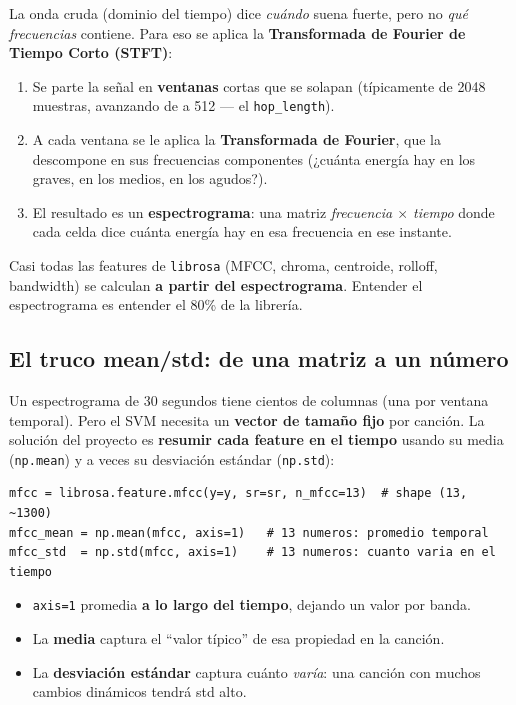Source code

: \documentclass[11pt,a4paper]{article}
\newenvironment{ideabox}[1]{\begin{mdframed}[style=ideastyle,frametitle={#1}]}{\end{mdframed}}
\begin{document}
La onda cruda (dominio del tiempo) dice \emph{cuándo} suena fuerte, pero no
\emph{qué frecuencias} contiene. Para eso se aplica la
\textbf{Transformada de Fourier de Tiempo Corto (STFT)}:

\begin{enumerate}[leftmargin=0.8cm]
  \item Se parte la señal en \textbf{ventanas} cortas que se solapan
  (típicamente de 2048 muestras, avanzando de a 512 --- el \texttt{hop\_length}).
  \item A cada ventana se le aplica la \textbf{Transformada de Fourier}, que la
  descompone en sus frecuencias componentes (¿cuánta energía hay en los graves,
  en los medios, en los agudos?).
  \item El resultado es un \textbf{espectrograma}: una matriz
  \emph{frecuencia $\times$ tiempo} donde cada celda dice cuánta energía hay en
  esa frecuencia en ese instante.
\end{enumerate}

\begin{ideabox}{Idea central}
Casi todas las features de \texttt{librosa} (MFCC, chroma, centroide, rolloff,
bandwidth) se calculan \textbf{a partir del espectrograma}. Entender el
espectrograma es entender el 80\% de la librería.
\end{ideabox}

\subsection{El truco mean/std: de una matriz a un número}

Un espectrograma de 30 segundos tiene cientos de columnas (una por ventana
temporal). Pero el SVM necesita un \textbf{vector de tamaño fijo} por canción.
La solución del proyecto es \textbf{resumir cada feature en el tiempo} usando su
media (\texttt{np.mean}) y a veces su desviación estándar (\texttt{np.std}):

\begin{lstlisting}
mfcc = librosa.feature.mfcc(y=y, sr=sr, n_mfcc=13)  # shape (13, ~1300)
mfcc_mean = np.mean(mfcc, axis=1)   # 13 numeros: promedio temporal
mfcc_std  = np.std(mfcc, axis=1)    # 13 numeros: cuanto varia en el tiempo
\end{lstlisting}

\begin{itemize}[leftmargin=0.7cm]
  \item \texttt{axis=1} promedia \textbf{a lo largo del tiempo}, dejando un valor
  por banda.
  \item La \textbf{media} captura el ``valor típico'' de esa propiedad en la
  canción.
  \item La \textbf{desviación estándar} captura cuánto \emph{varía}: una canción
  con muchos cambios dinámicos tendrá std alto.
\end{itemize}
\end{document}
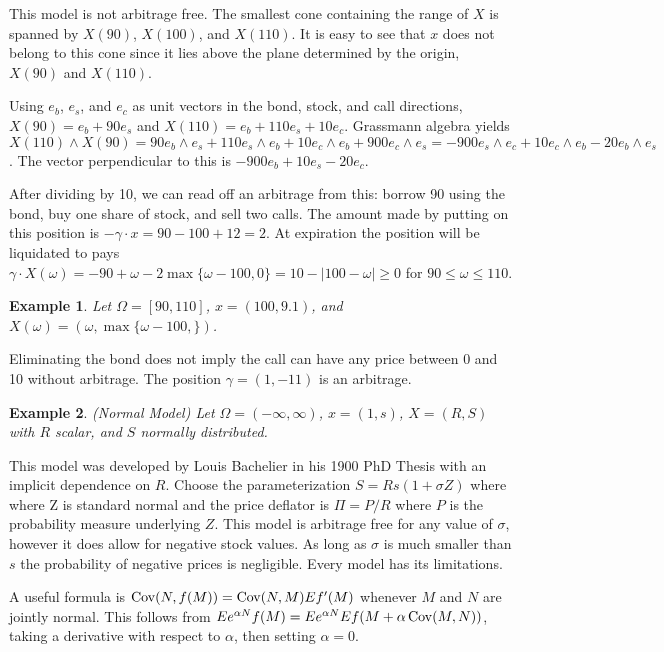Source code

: \documentclass[fleqn]{amsart}
\newcommand{\Cov}{\mathop{\rm{Cov}}}
\newtheorem{example}{Example}
\begin{document}
This model is not arbitrage free.  The smallest cone containing the
range of $X$ is spanned by $X(90)$, $X(100)$, and $X(110)$. It is easy
to see that $x$ does not belong to this cone since it lies above the
plane determined by the origin, $X(90)$ and $X(110)$.

Using $e_b$, $e_s$, and $e_c$ as unit vectors in the bond, stock, and call
directions, $X(90) = e_b + 90e_s$ and $X(110) = e_b + 110e_s + 10e_c$.
Grassmann algebra\cite{Pea1999} yields $X(110)\wedge X(90)
= 90 e_b\wedge e_s + 110e_s\wedge e_b + 10e_c\wedge e_b + 900e_c\wedge e_s
= -900e_s\wedge e_c + 10e_c\wedge e_b - 20e_b\wedge e_s$. The vector
perpendicular to this is $-900e_b + 10e_s - 20e_c$.

After dividing by 10, we can read off an arbitrage from this: borrow 90
using the bond, buy one share of stock, and sell two calls. The amount
made by putting on this position is $-\gamma\cdot x = 90 - 100 + 12 = 2$. At
expiration the position will be liquidated to pays $\gamma\cdot X(\omega)
= -90 + \omega - 2\max\{\omega - 100, 0\} = 10 - |100 - \omega| \ge 0$
for $90\le\omega\le 110$.

\begin{example}
Let $\Omega = [90,110]$, $x = (100, 9.1)$, 
and $X(\omega) = (\omega, \max\{\omega - 100, \})$.
\end{example}

Eliminating the bond does not imply the call can have any price
between 0 and 10 without arbitrage. The position
$\gamma = (1, -11)$ is an arbitrage.

\begin{example}{(Normal Model)}
Let \(\Omega = (-\infty,\infty)\), \(x = (1, s)\), 
\(X = (R, S)\) with \(R\) scalar, and \(S\) normally distributed.
\end{example}
This model was developed by Louis Bachelier in his
1900 PhD Thesis\cite{Bac1900} with an implicit dependence on \(R\). 
Choose the parameterization \(S = Rs(1 + \sigma Z)\) where
where Z is standard normal and the price deflator is \(\Pi = P/R\)
where \(P\) is the probability measure underlying
\(Z\). This model is arbitrage free for any value of \(\sigma\),
however it does allow for negative stock values. As long as
\(\sigma\) is much smaller than \(s\) the probability of
negative prices is negligible. Every model has its limitations.

A useful formula is \(\Cov(N, f(M)) = \Cov(N,M)Ef'(M)\) whenever
\(M\) and \(N\) are jointly normal.  This follows from \(Ee^{\alpha N}
f(M) = Ee^{\alpha N} E f(M + \alpha\Cov(M,N))\), taking a derivative
with respect to \(\alpha\), then setting \(\alpha = 0\).
\end{document}
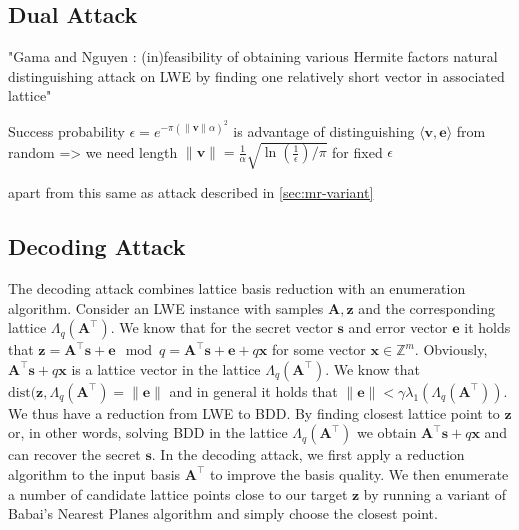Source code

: 





\subsection[Dual Attack]{Dual Attack \cite{MR09}} %
"Gama and Nguyen \cite{GN08b}: (in)feasibility of obtaining various Hermite factors
natural distinguishing attack on LWE by finding one relatively short vector in associated lattice"

Success probability $\epsilon = e^{-\pi (\| \mathbf{v}\| \alpha)^2}$ is advantage of distinguishing $\langle \mathbf{v}, \mathbf{e}\rangle$ from random \cite{APS15}
=> we need length $\|\mathbf{v}\| = \frac{1}{\alpha}\sqrt{\ln \left(\frac{1}{\epsilon}\right) / \pi}$ for fixed $\epsilon$

apart from this same as attack described in \cref{sec:mr-variant}




\subsection[Decoding Attack]{Decoding Attack \cite{LP11}} \label{sec:decoding}

The decoding attack combines lattice basis reduction with an enumeration algorithm. Consider an LWE instance with samples $\mathbf{A}, \mathbf{z}$ and the corresponding lattice $\Lambda_q(\mathbf{A}^\intercal)$. We know that for the secret vector $\mathbf{s}$ and error vector $\mathbf{e}$ it holds that $\mathbf{z} = \mathbf{A}^\intercal \mathbf{s} + \mathbf{e} \mod q = \mathbf{A}^\intercal \mathbf{s} + \mathbf{e} + q \mathbf{x}$ for some vector $\mathbf{x} \in \mathbb{Z}^m$. Obviously, $\mathbf{A}^\intercal \mathbf{s} + q \mathbf{x}$ is a lattice vector in the lattice $\Lambda_q(\mathbf{A}^\intercal)$. We know that $\text{dist}(\mathbf{z}, \Lambda_q(\mathbf{A}^\intercal) = \|\mathbf{e}\|$ and in general it holds that $\|\mathbf{e}\| < \gamma \lambda_1(\Lambda_q(\mathbf{A}^\intercal))$. We thus have a reduction from LWE to BDD. By finding closest lattice point to $\mathbf{z}$ or, in other words, solving BDD in the lattice $\Lambda_q(\mathbf{A}^\intercal)$ we obtain $\mathbf{A}^\intercal \mathbf{s} + q \mathbf{x}$  and can recover the secret $\mathbf{s}$. In the decoding attack, we first apply a reduction algorithm to the input basis $\mathbf{A}^\intercal$ to improve the basis quality. We then enumerate a number of candidate lattice points close to our target $\mathbf{z}$ by running a variant of Babai's Nearest Planes algorithm and simply choose the closest point. %

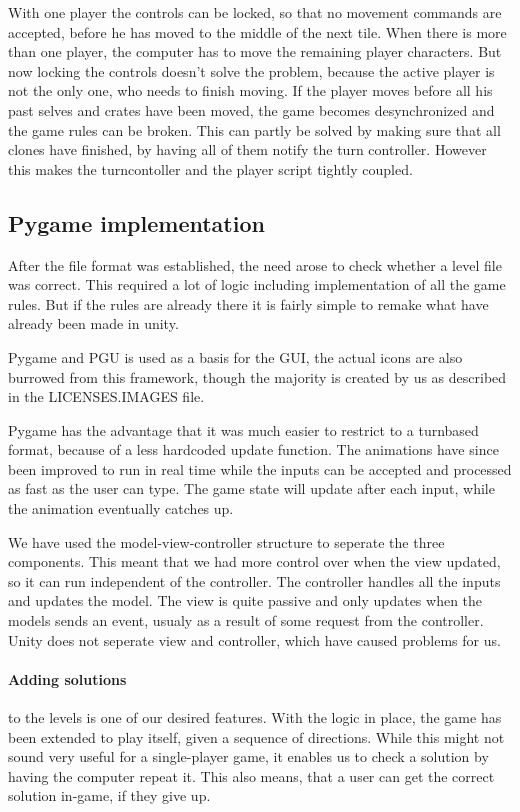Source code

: With one player the controls can be locked, so that no movement commands
are accepted, before he has moved to the middle of the next tile. When
there is more than one player, the computer has to move the remaining player
characters. But now locking the controls doesn't solve the problem,
because the active player is not the only one, who needs to finish
moving. If the player moves before all his past selves and crates have
been moved, the game becomes desynchronized and the game rules can be
broken. This can partly be solved by making sure that all clones have
finished, by having all of them notify the turn controller. However this makes
the turncontoller and the player script tightly coupled.

\subsection{Pygame implementation}
After the file format was established, the need arose to check whether
a level file was correct. This required a lot of logic including
implementation of all the game rules. But if the rules are already there
it is fairly simple to remake what have already been made in unity.

Pygame and PGU is used as a basis for the GUI, the actual icons are
also burrowed from this framework, though the majority is created by us as
described in the LICENSES.IMAGES file.

Pygame has the advantage that it was much easier to restrict to a
turnbased format, because of a less hardcoded update function. The
animations have since been improved to run in real time while the inputs can
be accepted and processed as fast as the user can type. The game state
will update after each input, while the animation eventually catches up.

We have used the model-view-controller structure to seperate the three
components. This meant that we had more control over when the view
updated, so it can run independent of the controller. The controller
handles all the inputs and updates the model. The view is quite passive
and only updates when the models sends an event, usualy as a result
 of some request from the controller. Unity does not seperate view
 and controller, which have caused problems for us.

\paragraph{Adding solutions}
to the levels is one of our desired features. With the logic in place,
the game has been extended to play itself, given a sequence of directions.
While this might not sound very useful for a single-player game, it enables
us to check a solution by having the computer repeat it. This also means,
that a user can get the correct solution in-game, if they give up.

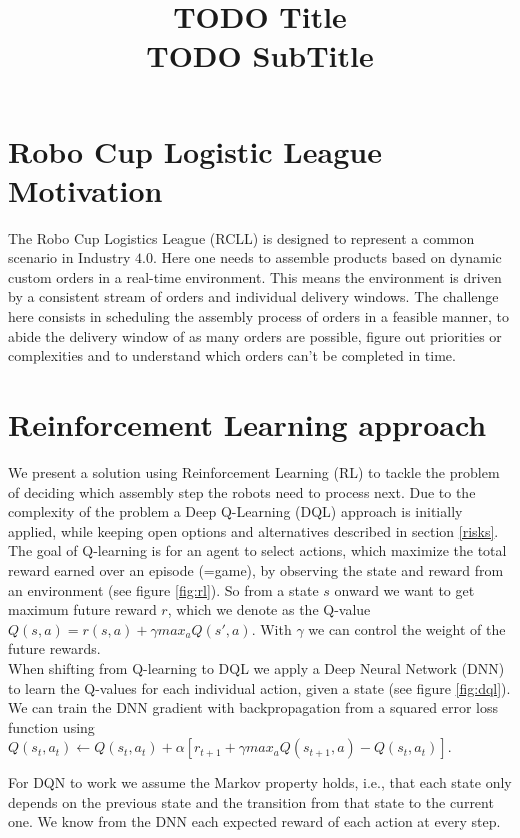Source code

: \documentclass[runningheads,envcountsect]{llncs}
\title{{\huge TODO Title}\\{\LARGE \vspace{4pt} TODO SubTitle}}
\author{}
\institute{}
\begin{document}
\maketitle

\section{Robo Cup Logistic League Motivation}
The Robo Cup Logistics League (RCLL) is designed to represent a common scenario in Industry $4.0$. Here one needs to assemble products based on dynamic custom orders in a real-time environment. This means the environment is driven by a consistent stream of orders and individual delivery windows. The challenge here consists in scheduling the assembly process of orders in a feasible manner, to abide the delivery window of as many orders are possible, figure out priorities or complexities and to understand which orders can't be completed in time.

\section{Reinforcement Learning approach}
We present a solution using Reinforcement Learning (RL) to tackle the problem of deciding which assembly step the robots need to process next. Due to the complexity of the problem a Deep Q-Learning (DQL) approach is initially applied, while keeping open options and alternatives described in section \ref{risks}.\\
The goal of Q-learning is for an agent to select actions, which maximize the total reward earned over an episode (=game), by observing the state and reward from an environment (see figure \ref{fig:rl}). So from a state $s$ onward we want to get maximum future reward $r$, which we denote as the Q-value $Q(s,a)=r(s,a)+\gamma max_a Q(s',a)$. With $\gamma$ we can control the weight of the future rewards.\\
When shifting from Q-learning to DQL we apply a Deep Neural Network (DNN) to learn the Q-values for each individual action, given a state (see figure \ref{fig:dql}). We can train the DNN gradient with backpropagation from a squared error loss function using $Q(s_t, a_t) \leftarrow Q(s_t, a_t) + \alpha [r_{t+1} + \gamma max_a Q(s_{t+1}, a) - Q(s_t, a_t)]$.

For DQN to work we assume the Markov property holds, i.e., that each state only depends on the previous state and the transition from that state to the current one.
We know from the DNN each expected reward of each action at every step.
\end{document}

* * * * * * * * *

Task description –
The lines holding the string "controller" in the listing above are what you should copy out.

Result –
finished, by having all of them notify the turn controller. However this makes
We have used the model-view-controller structure to seperate the three
updated, so it can run independent of the controller. The controller
 of some request from the controller. Unity does not seperate view
 and controller, which have caused problems for us.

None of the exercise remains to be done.